The actual claim I saw was 60 percent. IIRC the best diesels
achieve
around 50 percent when running on their design condition. Saw no
claim on his site that he was going to achieve 100 percent. I'd be
very surprised if he hits a real-world 60 with a brand new design.


Here's the quote from the site in the OP's link...

Fuel Economy

In a phone interview on May 1, 2006 and subsequent email, Jin K.
Kim,
Ph.D, Managing Member, Angel Labs, LLC said that the design of the
engine is such that there is a "long dwell time at top dead
center."
This means that there is a much higher chance that all of the fuel
is
ignited, resulting in achieving "very close to 100% theoretical
efficiency." ...
"One more factor is much higher mechanical efficiency due to
radically small number of components. (only 20 parts vs.
thousands.)"



What else can I say...it's what I said it was--he claims the
mechanical efficiency is going to be very high; I simply said I
doubt
that and that the claim based purely on component count is specious.

What else you want?


I interpreted that to mean that he thought he was going to come close
to the theoretical ideal efficiency, not that the theoretical
efficiency was going to be 100 percent.
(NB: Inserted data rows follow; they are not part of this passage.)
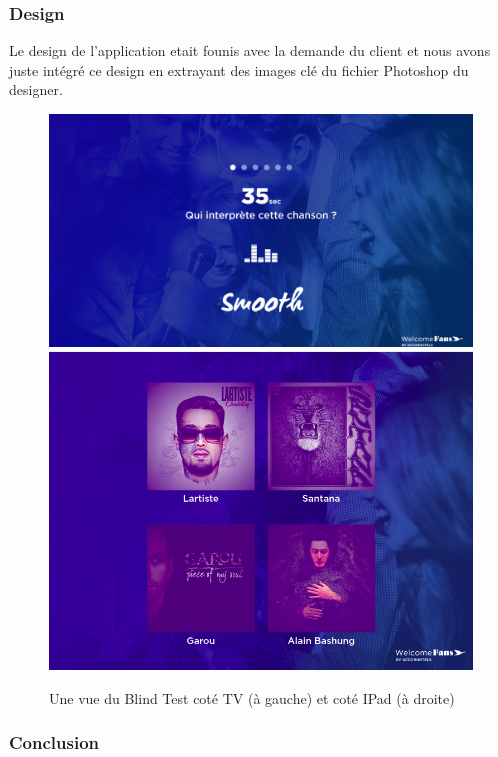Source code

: \documentclass{article}
\begin{document}

\subsubsection{Design}

Le design de l'application etait founis avec la demande du client et nous avons juste intégré ce design en extrayant des images clé du fichier Photoshop du designer.

\begin{figure}[h]
    \centering
    \includegraphics[scale=0.12]{blind-test-tv.png}
    \includegraphics[scale=0.22]{blind-test-ipad.png}
    \caption{Une vue du Blind Test coté TV (à gauche) et coté IPad (à droite)}
\end{figure}

\subsubsection{Conclusion}
\end{document}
Note the the person giving
the interview was identified as "Jin K. Kim" and his title "Managing
member". The guy who designed the thing is named Morgado. "Managing
member" sounds like a bean counter from the venture capitalist, in
which case he is parroting his own misunderstanding of something that
he has been told.

I think you're reading far, far too much into that statement.

--
--
--John
to email, dial "usenet" and validate
(was jclarke at eye bee em dot net)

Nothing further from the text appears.